February 26, 2003
Perl 6 has a new switch statement called "given."
In Perl 5 there was no switch statement because
the designer of Perl wanted to create the right statement.
The Perl 6 is denoted by given and the case is denoted by when.
There is even syntax for exceptions.

http://dev.perl.org/perl6/apocalypse/4

A typical Perl 6 "Switch" statement would be:
given statement {
when condition { }
when condition { }

}

A typical Perl 6 Exception would be

catch exception {
when { }

}


You can switch hashes or arrays objects or lists or regular expressions or and booleans and more.


March 01, 2003
"Kublai Kahn" <Kublai_member@pathlink.com> wrote in message news:b3h655$1ng7$1@digitaldaemon.com...
> Perl 6 has a new switch statement called "given."
> In Perl 5 there was no switch statement because
> the designer of Perl wanted to create the right statement.
> The Perl 6 is denoted by given and the case is denoted by when.
> There is even syntax for exceptions.
>
> http://dev.perl.org/perl6/apocalypse/4
>
> A typical Perl 6 "Switch" statement would be:
> given statement {
> when condition { }
> when condition { }
>
> }
>
> A typical Perl 6 Exception would be
>
> catch exception {
> when { }
>
> }
>
>
> You can switch hashes or arrays objects or lists or regular expressions or
and
> booleans and more.
>

I don't know if this was a feature request for D or not, but here's my 2c.

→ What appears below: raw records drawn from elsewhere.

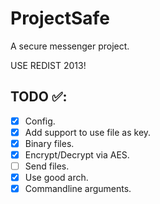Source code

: # ProjectSafe
A secure messenger project.

USE REDIST 2013!

## TODO ✅:
- [X] Config.
- [X] Add support to use file as key.
- [X] Binary files.
- [X] Encrypt/Decrypt via AES.
- [ ] Send files.
- [X] Use good arch.
- [X] Commandline arguments.
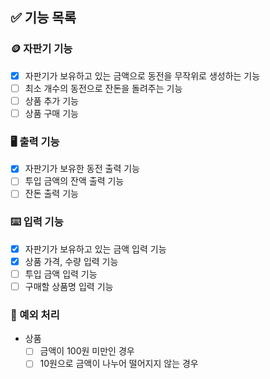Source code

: ## ✅ 기능 목록

### 🪙 자판기 기능
- [X] 자판기가 보유하고 있는 금액으로 동전을 무작위로 생성하는 기능
- [ ] 최소 개수의 동전으로 잔돈을 돌려주는 기능
- [ ] 상품 추가 기능
- [ ] 상품 구매 기능

### 🖥 출력 기능
- [X] 자판기가 보유한 동전 출력 기능
- [ ] 투입 금액의 잔액 출력 기능
- [ ] 잔돈 출력 기능

### ⌨️ 입력 기능
- [X] 자판기가 보유하고 있는 금액 입력 기능
- [X] 상품 가격, 수량 입력 기능
- [ ] 투입 금액 입력 기능
- [ ] 구매할 상품명 입력 기능

### 🚫 예외 처리
- 상품
  - [ ] 금액이 100원 미만인 경우
  - [ ] 10원으로 금액이 나누어 떨어지지 않는 경우
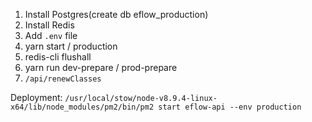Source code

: 1. Install Postgres(create db eflow_production)
2. Install Redis
3. Add `.env` file
4. yarn start / production
5. redis-cli flushall
6. yarn run dev-prepare / prod-prepare
7. `/api/renewClasses`

Deployment:
`/usr/local/stow/node-v8.9.4-linux-x64/lib/node_modules/pm2/bin/pm2 start eflow-api --env production`
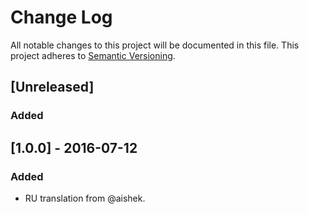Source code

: # Change Log
All notable changes to this project will be documented in this file.
This project adheres to [Semantic Versioning](http://semver.org/).

## [Unreleased]
### Added


## [1.0.0] - 2016-07-12
### Added
- RU translation from @aishek.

I think these longer forms of switch/catch statements would break C's conciseness which D tries to uphold.  D already has these statements so I don't see the reasoning behind these.

I don't see the point of having a boolean in a switch statement when it can just as easily be done with if/else.  Although it may be an idea if switch statements could take in objects and return some result, parhaps by overloading the equals operator.